Gather every line below where "wodurch" appears.

****

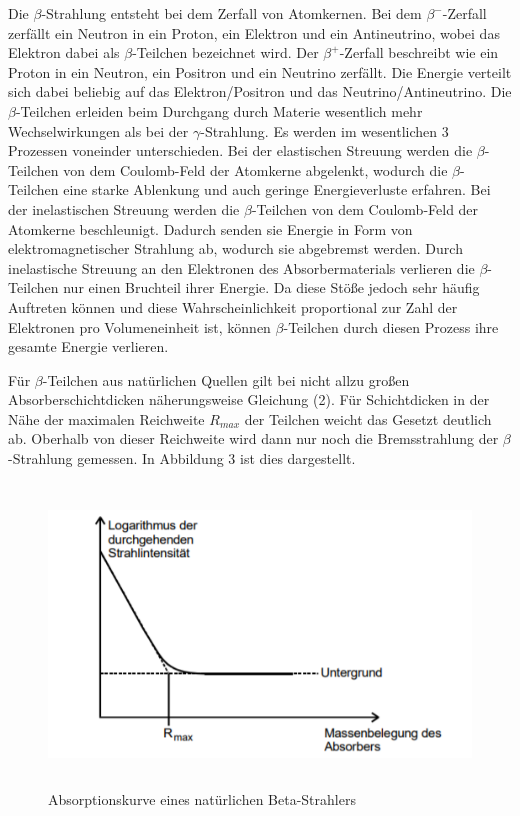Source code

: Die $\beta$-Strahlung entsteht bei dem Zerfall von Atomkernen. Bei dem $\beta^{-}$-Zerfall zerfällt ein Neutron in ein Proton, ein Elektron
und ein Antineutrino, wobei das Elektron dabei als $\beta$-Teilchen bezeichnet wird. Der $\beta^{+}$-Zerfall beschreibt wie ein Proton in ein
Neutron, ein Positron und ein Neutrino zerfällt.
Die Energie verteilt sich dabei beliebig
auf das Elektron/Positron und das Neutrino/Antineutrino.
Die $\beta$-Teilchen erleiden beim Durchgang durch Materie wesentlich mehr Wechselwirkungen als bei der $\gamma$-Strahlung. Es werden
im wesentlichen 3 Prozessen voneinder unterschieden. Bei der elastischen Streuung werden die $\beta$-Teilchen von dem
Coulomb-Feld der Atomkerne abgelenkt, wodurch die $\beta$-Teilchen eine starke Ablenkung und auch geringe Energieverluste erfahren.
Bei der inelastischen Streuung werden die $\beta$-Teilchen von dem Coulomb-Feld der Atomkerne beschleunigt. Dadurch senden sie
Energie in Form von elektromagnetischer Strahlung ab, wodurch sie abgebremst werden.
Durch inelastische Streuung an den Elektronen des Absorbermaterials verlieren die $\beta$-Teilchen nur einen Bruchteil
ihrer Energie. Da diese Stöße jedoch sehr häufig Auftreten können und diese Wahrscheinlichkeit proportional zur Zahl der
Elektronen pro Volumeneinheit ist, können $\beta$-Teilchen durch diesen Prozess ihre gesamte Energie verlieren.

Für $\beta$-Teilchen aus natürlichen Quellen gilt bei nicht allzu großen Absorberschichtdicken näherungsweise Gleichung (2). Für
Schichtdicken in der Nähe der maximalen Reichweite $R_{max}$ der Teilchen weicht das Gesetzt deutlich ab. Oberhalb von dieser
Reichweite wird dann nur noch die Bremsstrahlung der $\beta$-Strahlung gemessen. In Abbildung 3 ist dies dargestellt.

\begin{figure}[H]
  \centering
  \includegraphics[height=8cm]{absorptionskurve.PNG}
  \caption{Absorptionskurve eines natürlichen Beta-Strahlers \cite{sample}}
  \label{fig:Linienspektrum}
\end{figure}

****

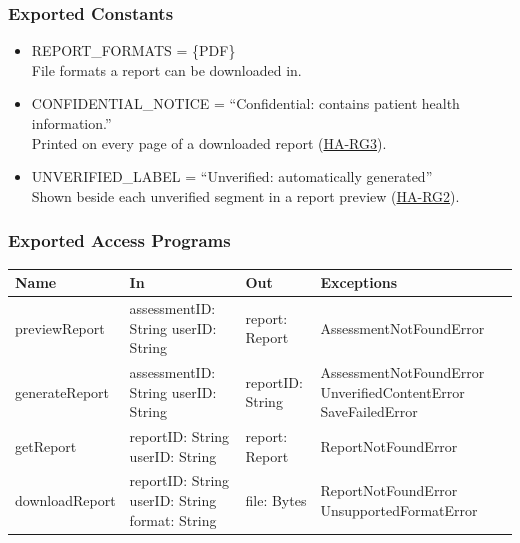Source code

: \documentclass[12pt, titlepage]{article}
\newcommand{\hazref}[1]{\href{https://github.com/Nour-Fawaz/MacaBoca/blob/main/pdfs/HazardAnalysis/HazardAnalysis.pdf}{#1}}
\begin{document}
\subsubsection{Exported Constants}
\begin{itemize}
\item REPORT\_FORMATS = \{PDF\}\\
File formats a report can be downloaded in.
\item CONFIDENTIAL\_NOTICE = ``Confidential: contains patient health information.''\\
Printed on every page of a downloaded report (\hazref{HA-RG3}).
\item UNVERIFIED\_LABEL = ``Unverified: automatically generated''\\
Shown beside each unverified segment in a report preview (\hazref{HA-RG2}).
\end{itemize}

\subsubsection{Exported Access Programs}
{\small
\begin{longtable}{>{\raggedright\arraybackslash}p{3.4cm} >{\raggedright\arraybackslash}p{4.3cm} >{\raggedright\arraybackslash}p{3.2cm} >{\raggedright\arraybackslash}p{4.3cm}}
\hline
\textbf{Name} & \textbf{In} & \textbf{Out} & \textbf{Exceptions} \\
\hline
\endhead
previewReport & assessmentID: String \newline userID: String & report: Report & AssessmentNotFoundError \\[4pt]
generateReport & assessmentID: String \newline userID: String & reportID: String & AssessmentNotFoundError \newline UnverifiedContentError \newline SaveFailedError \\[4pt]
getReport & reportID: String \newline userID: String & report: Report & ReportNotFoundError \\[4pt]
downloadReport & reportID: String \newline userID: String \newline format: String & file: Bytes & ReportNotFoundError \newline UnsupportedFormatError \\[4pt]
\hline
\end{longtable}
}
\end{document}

****

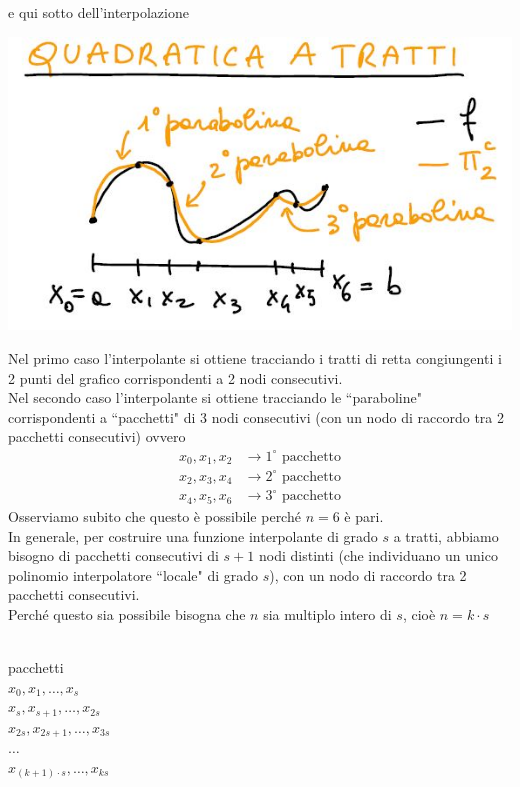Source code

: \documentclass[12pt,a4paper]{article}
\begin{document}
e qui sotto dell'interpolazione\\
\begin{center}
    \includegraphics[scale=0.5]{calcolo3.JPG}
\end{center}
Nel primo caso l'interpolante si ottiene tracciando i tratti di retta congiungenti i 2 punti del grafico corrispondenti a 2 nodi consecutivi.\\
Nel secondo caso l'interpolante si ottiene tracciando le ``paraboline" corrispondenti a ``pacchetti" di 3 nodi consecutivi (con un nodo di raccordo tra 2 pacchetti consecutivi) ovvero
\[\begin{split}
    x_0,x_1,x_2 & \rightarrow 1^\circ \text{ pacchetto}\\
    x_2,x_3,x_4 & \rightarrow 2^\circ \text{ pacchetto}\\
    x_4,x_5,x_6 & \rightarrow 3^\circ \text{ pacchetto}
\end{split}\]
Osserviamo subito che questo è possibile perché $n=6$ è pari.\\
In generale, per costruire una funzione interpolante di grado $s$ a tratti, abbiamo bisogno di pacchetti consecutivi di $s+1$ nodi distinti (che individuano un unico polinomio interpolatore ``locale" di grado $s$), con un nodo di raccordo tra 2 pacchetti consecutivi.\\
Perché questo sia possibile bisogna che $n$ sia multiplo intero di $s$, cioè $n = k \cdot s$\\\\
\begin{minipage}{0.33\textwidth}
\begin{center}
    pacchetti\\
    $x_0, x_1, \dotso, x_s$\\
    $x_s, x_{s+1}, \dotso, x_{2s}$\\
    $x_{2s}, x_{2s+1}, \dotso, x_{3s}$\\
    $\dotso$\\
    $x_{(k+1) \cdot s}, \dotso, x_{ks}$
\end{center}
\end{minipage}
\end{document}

****

▸ Reply
Coulomb-Feld der Atomkerne abgelenkt, wodurch die $\beta$-Teilchen eine starke Ablenkung und auch geringe Energieverluste erfahren.
Energie in Form von elektromagnetischer Strahlung ab, wodurch sie abgebremst werden.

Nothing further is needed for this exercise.